Vital

News & commentary about the global health workforce
Vital Home

Read between the Lines: An Open Source Lesson from Tech Billionaires


Tech billionaires aren’t classic philanthropists, president and editor-in-chief of Devex Raj Kuma said during his opening keynote at this year’s Triangle Global Health Consortium annual conference.

They don’t just provide money with some general goals in mind, he said. (Think of Andrew Carnegie building libraries in small towns across the US). Instead, they’re engaged in the process of global development with the attitude and approach of investors—looking for the organic, game-changing approach that grows by itself.

And unlike traditional development project funders, they expect failure along the way—but failure that comes early and cheaply.

Using their expertise in tech development and funding the development of approaches result in what Kumar called an “open source” deliverable. By that, he meant that whatever model, approach, tool, or even software they produce is freely available for adoption.

If it’s adopted and useful, great. If not, then it wasn’t such a great idea to begin with. Let the market have a hand in deciding—rather than aid groups. 

Perhaps the idea of linear thinking in development is beginning to recede.

Kumar’s note on open source resonates with me, since IntraHealth International, where I work, has been so active in the development of both open source software, such as iHRIS, and in open source collaborations, such as OpenHIE and mHero.

While our approaches have been donor-funded, the facts that every few months or so another country adopts iHRIS to manage its human resources data—and that countries have continued to use the software for many years—speak to a market environment that finds value in what we offer.

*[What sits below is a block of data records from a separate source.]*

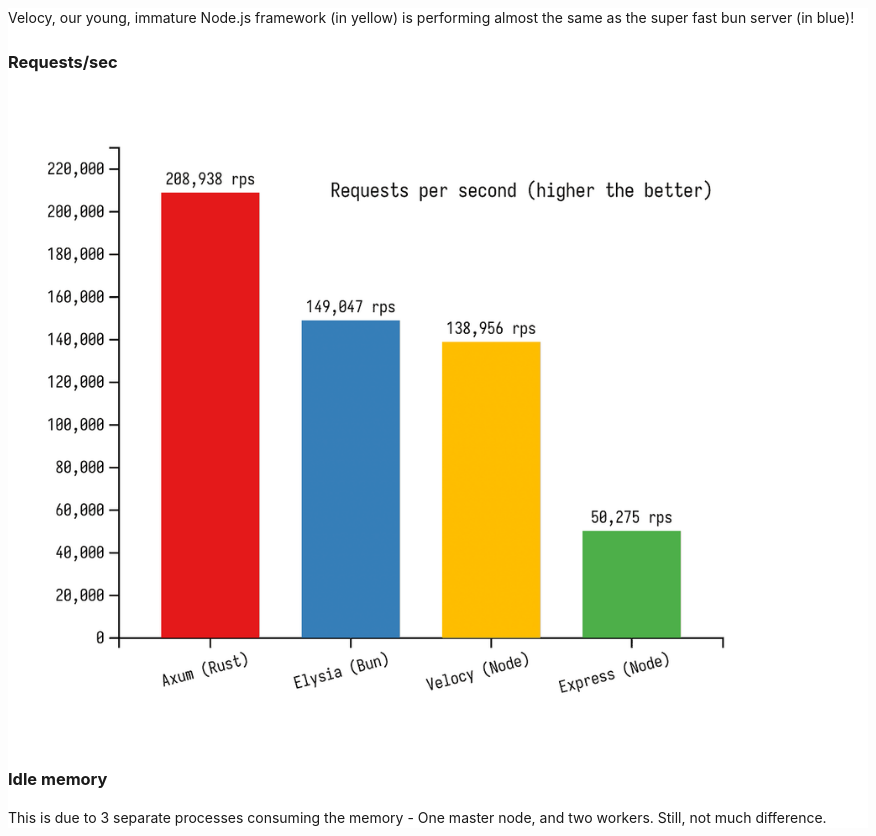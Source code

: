 Velocy, our young, immature Node.js framework (in yellow) is performing almost the same as the super fast bun server (in blue)!

### Requests/sec

![](/assets/imgs/rps_2.png)

### Idle memory

This is due to 3 separate processes consuming the memory - One master node, and two workers. Still, not much difference.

Kumar also objected to the notion of silver bullets in global development, and praised the complexity reflected in the Sustainable Development Goals (SDGs). By that, I took him to mean that perhaps the idea of linear thinking in development is beginning to recede.

(For a book-length examination of this perspective, see Ben Ramalingam’s Aid on the Edge of Chaos: Rethinking International Cooperation in a Complex World, Oxford University Press, 2013. Sorry, but I cannot avoid assigning a reading list.)

Ann Mei Chang, executive director of the US Global Development Lab at the US Agency for International Development, provided a matching bookend to Kumar’s thinking during her closing keynote. She offered an overview of the goals and developments at the lab, and I heard an alignment with Kumar.

The SDGs are part of the context for the lab’s efforts, she said. And she summarized the its approach in three steps: disrupt, develop, mainstream. (I heard echoes of Clayton Christensen, probably from his seminal work, The Innovator’s Dilemma: When New Technologies Cause Great Firms to Fail, Harvard Business Review Press, 1997.)

The lab’s particular focus is on innovations in the social and business realms with a timeframe of five years. The idea is to break through existing impediments to global development with disruptive innovations, put them through a brutal winnowing process, and mainstream the survivors to maximize their impact. Not dissimilar to the approach that Kumar advocated—just carried on in a different area and with more programmatic framing. These are interesting perspectives and fields of action, but I sensed a deeper possibility.

In my area of action—information systems for stronger human resources for health—there is a convergence of approaches taking place. We can see it concretely in IntraHealth’s contributions to OpenHIE’s Health Worker Registry and the Care Services Delivery standard, among others. These support more than just looking up information across systems; they enable a new type of interconnected information to advance health care.

These resources and standards help address little questions (Is this person a qualified nurse so we can hire her?) and big questions (Where do we have the greatest shortage of midwives?).

We can now collect data on what works and what doesn't at historically trivial cost.

Perhaps we’re heading toward some sort of consensus, at least on the notion that we have to foster a global development learning community similar to the learning organizations that business thinkers have supported. (One last reading assignment, but it’s a classic: Peter Senge’s The Fifth Discipline: The Art and Practice of the Learning Organization, Doubleday, 1990 & 2007.)

We can now collect data on what works and what does not by leveraging available information and communications technologies—at historically trivial cost. We can send a question in an SMS text message to thousands of health workers and get the responses in a day. Those responses provide feedback to understand if an intervention, innovation, or program is working.

If something works, we support it. If it does not, we should drop it. The question is, do we in the development community have the courage to do the latter?

(If you looked up any of the above readings, you get an A. If not, you have an extension to complete the assignment.)